由于代码有很多行，我首先要展示一下问题所在：

我定义了一个简单的循环并得到了适当的结果。

在这里，当我尝试使用 matplotlib 绘制它时，x 轴上显示的范围与我输入的范围不同。我想要 0 到 100，步长为 5，但我得到的是 0 到 17.5，步长为 2.5。

我这样编码有什么问题吗？如果没有，下面是其余代码，谢谢！：

import random
import math
import numpy as np
import matplotlib.pyplot as plt
from matplotlib.pyplot import figure
from matplotlib.colors import ListedColormap
import sys
import decimal 
sys.setrecursionlimit(4000)

n = 10   # number of rows and columns in the grid
p = 0.9  # probability that each square is open

def gridMakerN(n):
  grid = (np.random.rand(n,n) < p).astype(int)
  mycolormap = ListedColormap(["grey","blue"])
  #plt.imshow(grid, cmap=mycolormap)
  return grid

# define an exception that we will raise if percolation is detected
class percolationException(Exception): pass

# query() looks for a path from (row, col) to the bottom of the grid
# recursive function: it calls itself to determine if a path exists
def query(row, col, grid, visited):
  #print("Visiting square ", row, ",", col) <- This was previously part of the code

  # mark row, col as visited
  visited[row,col] = 1

  # is row equal to the bottom row? If so, output "path found"
  (numRows,numCols) = np.shape(grid)
  if row == numRows - 1:
    #print("PERCOLATION FOUND!!!") <- This was previously part of the code
    raise percolationException

  else:
    # if square below is open and unvisited, then is there a path from that square?
    if grid[row+1,col] == 1 and visited[row+1,col] == 0:
      query(row+1, col, grid, visited)

    # if square at left is open and unvisited, then is there a path from that square?
    if col > 0 and grid[row, col-1] == 1 and visited[row, col-1] == 0:
      query(row, col-1, grid, visited)

    # if square at right is open and unvisited, then is there a path from that square?
    if col+1 < numCols and grid[row, col+1] == 1 and visited[row, col+1] == 0:
      query(row, col+1, grid, visited)

    # if square above is open and unvisited, then is there a path from that square?
    if row > 0 and grid[row-1, col] == 1 and visited[row-1, col] == 0:
      query(row-1, col, grid, visited)


# driver function to manage the whole percolation detection process
def findPercolation(grid):

  # create an empty visited matrix
  (numRows, numCols) = np.shape(grid)
  visited = np.zeros( (numRows, numCols) )
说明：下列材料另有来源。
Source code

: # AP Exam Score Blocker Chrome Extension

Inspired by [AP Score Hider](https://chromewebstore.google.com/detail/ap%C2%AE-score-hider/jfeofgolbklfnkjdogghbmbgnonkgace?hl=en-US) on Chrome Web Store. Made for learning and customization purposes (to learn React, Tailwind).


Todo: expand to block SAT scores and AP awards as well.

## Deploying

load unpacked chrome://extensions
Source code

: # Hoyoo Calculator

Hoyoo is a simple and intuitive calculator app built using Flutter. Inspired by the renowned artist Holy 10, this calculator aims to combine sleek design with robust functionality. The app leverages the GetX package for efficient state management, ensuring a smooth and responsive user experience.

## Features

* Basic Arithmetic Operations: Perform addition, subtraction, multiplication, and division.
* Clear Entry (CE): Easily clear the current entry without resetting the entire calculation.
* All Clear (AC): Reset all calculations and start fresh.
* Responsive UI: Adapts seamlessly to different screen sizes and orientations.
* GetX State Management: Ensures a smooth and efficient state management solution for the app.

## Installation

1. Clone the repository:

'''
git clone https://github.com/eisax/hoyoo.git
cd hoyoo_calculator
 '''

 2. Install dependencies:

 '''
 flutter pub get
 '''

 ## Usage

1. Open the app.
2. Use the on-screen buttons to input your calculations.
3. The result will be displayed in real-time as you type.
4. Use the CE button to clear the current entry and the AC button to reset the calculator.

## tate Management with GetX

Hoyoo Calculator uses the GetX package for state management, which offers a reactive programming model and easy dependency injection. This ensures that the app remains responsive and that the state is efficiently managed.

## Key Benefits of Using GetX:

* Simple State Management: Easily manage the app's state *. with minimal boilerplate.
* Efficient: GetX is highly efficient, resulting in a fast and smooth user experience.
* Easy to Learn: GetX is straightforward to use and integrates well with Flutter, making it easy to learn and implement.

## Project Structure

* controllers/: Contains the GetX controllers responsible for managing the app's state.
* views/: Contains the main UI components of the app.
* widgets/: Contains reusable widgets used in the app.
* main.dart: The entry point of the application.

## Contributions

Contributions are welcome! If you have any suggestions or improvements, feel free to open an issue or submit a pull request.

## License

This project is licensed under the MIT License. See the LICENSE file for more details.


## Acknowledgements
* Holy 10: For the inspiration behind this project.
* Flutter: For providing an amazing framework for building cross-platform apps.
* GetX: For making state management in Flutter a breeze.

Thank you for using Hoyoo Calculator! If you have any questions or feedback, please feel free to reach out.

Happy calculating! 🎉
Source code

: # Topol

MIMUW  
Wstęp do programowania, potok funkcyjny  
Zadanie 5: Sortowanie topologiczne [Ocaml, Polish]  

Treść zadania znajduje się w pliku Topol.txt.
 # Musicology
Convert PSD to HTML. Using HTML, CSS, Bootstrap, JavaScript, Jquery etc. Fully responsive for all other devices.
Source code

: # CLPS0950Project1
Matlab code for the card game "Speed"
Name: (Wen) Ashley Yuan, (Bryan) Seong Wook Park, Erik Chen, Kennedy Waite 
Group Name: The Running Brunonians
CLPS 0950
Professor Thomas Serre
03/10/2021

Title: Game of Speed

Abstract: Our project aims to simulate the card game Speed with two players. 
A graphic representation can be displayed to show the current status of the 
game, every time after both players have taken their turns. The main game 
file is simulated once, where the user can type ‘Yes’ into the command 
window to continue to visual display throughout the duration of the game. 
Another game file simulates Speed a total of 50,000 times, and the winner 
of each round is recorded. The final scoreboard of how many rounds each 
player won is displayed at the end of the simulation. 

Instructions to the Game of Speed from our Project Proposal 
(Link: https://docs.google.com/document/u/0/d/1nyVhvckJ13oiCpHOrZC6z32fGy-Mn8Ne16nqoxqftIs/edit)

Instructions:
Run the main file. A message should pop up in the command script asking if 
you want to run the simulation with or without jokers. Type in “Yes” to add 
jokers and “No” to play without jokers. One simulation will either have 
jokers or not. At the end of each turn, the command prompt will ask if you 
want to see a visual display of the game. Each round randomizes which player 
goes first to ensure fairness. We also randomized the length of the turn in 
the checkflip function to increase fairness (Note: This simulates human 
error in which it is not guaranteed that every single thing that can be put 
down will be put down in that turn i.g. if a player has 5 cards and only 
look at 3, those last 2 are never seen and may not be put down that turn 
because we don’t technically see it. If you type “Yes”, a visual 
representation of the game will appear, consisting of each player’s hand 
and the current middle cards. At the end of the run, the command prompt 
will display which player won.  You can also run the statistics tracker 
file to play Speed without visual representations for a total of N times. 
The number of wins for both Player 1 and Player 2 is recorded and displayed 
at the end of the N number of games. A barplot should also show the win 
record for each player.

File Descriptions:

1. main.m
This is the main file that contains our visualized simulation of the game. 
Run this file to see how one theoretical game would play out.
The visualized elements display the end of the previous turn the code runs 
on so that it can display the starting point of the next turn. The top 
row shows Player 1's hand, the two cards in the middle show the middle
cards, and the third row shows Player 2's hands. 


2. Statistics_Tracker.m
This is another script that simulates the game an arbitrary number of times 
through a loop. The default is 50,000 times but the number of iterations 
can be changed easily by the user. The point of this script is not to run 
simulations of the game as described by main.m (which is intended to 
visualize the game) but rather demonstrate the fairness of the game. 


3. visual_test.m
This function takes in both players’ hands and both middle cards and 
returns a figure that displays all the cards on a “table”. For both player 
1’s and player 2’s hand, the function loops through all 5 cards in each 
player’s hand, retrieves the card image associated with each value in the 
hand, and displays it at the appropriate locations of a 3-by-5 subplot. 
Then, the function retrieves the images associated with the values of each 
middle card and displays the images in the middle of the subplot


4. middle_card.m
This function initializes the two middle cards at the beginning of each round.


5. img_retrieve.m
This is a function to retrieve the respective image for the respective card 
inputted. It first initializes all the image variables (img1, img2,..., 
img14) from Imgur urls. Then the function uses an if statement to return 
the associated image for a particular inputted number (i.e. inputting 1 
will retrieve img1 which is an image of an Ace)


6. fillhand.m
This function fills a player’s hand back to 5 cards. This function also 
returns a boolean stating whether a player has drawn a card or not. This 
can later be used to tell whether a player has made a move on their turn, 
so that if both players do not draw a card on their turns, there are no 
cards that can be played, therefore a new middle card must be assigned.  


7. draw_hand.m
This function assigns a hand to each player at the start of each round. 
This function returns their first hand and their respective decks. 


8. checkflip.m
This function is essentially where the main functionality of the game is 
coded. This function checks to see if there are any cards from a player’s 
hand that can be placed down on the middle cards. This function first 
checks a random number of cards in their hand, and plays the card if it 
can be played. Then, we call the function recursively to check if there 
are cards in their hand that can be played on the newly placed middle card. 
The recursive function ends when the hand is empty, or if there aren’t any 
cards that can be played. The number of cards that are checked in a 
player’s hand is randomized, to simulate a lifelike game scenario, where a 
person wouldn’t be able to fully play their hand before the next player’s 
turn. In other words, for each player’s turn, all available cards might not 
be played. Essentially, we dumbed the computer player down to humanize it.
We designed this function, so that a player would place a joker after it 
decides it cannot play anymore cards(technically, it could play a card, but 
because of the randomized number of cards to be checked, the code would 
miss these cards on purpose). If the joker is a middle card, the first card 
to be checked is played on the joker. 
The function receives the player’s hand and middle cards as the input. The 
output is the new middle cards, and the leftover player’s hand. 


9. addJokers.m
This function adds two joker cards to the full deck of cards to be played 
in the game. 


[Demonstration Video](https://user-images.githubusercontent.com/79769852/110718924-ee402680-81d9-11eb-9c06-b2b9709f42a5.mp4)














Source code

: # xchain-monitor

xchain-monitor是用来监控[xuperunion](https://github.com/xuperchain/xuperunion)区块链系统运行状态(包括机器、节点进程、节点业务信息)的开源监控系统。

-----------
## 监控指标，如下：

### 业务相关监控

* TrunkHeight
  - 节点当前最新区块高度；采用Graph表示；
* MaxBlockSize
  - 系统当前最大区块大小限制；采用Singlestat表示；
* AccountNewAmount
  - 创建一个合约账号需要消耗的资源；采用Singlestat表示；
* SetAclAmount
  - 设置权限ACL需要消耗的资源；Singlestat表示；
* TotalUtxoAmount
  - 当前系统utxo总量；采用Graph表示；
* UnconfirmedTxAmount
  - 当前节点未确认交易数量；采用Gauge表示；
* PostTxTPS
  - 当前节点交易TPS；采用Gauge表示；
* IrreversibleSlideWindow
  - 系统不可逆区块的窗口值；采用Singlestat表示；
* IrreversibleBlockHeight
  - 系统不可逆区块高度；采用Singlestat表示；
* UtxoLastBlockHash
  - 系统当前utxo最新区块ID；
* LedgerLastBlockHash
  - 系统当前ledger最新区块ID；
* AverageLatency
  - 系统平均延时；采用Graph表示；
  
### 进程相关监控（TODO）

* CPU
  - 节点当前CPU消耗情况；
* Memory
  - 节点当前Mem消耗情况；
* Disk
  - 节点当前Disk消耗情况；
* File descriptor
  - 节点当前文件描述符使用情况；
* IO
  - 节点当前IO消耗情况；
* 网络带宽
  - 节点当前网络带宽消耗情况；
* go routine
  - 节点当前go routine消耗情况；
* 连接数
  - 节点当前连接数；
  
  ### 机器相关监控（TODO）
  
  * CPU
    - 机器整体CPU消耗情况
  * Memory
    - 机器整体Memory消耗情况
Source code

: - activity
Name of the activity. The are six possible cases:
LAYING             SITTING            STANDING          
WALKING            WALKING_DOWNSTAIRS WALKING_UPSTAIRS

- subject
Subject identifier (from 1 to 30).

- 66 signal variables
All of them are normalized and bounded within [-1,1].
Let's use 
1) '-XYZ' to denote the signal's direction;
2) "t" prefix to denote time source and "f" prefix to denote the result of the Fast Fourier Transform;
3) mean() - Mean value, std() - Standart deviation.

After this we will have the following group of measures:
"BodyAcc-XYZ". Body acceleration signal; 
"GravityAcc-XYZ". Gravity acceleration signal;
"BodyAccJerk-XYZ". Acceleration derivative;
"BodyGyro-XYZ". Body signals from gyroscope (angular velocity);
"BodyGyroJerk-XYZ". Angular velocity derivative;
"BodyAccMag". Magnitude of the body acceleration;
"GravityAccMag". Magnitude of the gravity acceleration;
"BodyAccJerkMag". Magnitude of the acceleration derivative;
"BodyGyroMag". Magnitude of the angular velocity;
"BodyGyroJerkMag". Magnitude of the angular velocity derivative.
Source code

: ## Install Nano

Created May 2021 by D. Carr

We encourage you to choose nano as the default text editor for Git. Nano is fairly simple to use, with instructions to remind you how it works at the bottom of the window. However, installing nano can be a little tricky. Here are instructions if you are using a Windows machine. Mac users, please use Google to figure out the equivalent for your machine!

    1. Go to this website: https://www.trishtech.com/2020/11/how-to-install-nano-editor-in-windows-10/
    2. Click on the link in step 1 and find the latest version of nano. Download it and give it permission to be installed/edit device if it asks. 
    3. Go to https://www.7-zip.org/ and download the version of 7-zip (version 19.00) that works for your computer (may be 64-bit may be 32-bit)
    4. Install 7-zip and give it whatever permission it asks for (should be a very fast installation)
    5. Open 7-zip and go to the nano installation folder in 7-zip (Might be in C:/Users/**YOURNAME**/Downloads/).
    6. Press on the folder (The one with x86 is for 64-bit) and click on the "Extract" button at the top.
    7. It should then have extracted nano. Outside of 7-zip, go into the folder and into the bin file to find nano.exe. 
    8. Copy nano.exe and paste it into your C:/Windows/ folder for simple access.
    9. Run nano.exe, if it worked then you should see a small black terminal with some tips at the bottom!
  # look for a percolation path, starting at each open square in the top row
  try:
    for c in range(numCols):     # consider all squares in the top row
      if grid[0,c] == 1:
        query(0, c, grid, visited)

  except percolationException:
    #print("percolationException occurred") <- This was previously part of the code
    return 1 # <- Here I put 1 instead of "True"

  else:
    #print("percolation not found") <- This was previously part of the code
    return 0 # <- Here I put 0 instead of "False"

def findPercolationFixedP(n):
  return findPercolation(gridMakerN(n))

def percAvgFixedP(n):
  iterations = 100
  results = [] #Making an Empty List
  for _ in range(iterations): #Repeat the Same Step x times
    results.append(findPercolationFixedP(n))
    #print(results)
    #print(sum(results))
  return sum(results)/iterations

def avgFixedPGraph():
  results = []
  for x in range(10,100,5):
    results.append(percAvgFixedP(x))
  plt.plot(results,"c")
  plt.grid()
  plt.show()

avgFixedPGraph()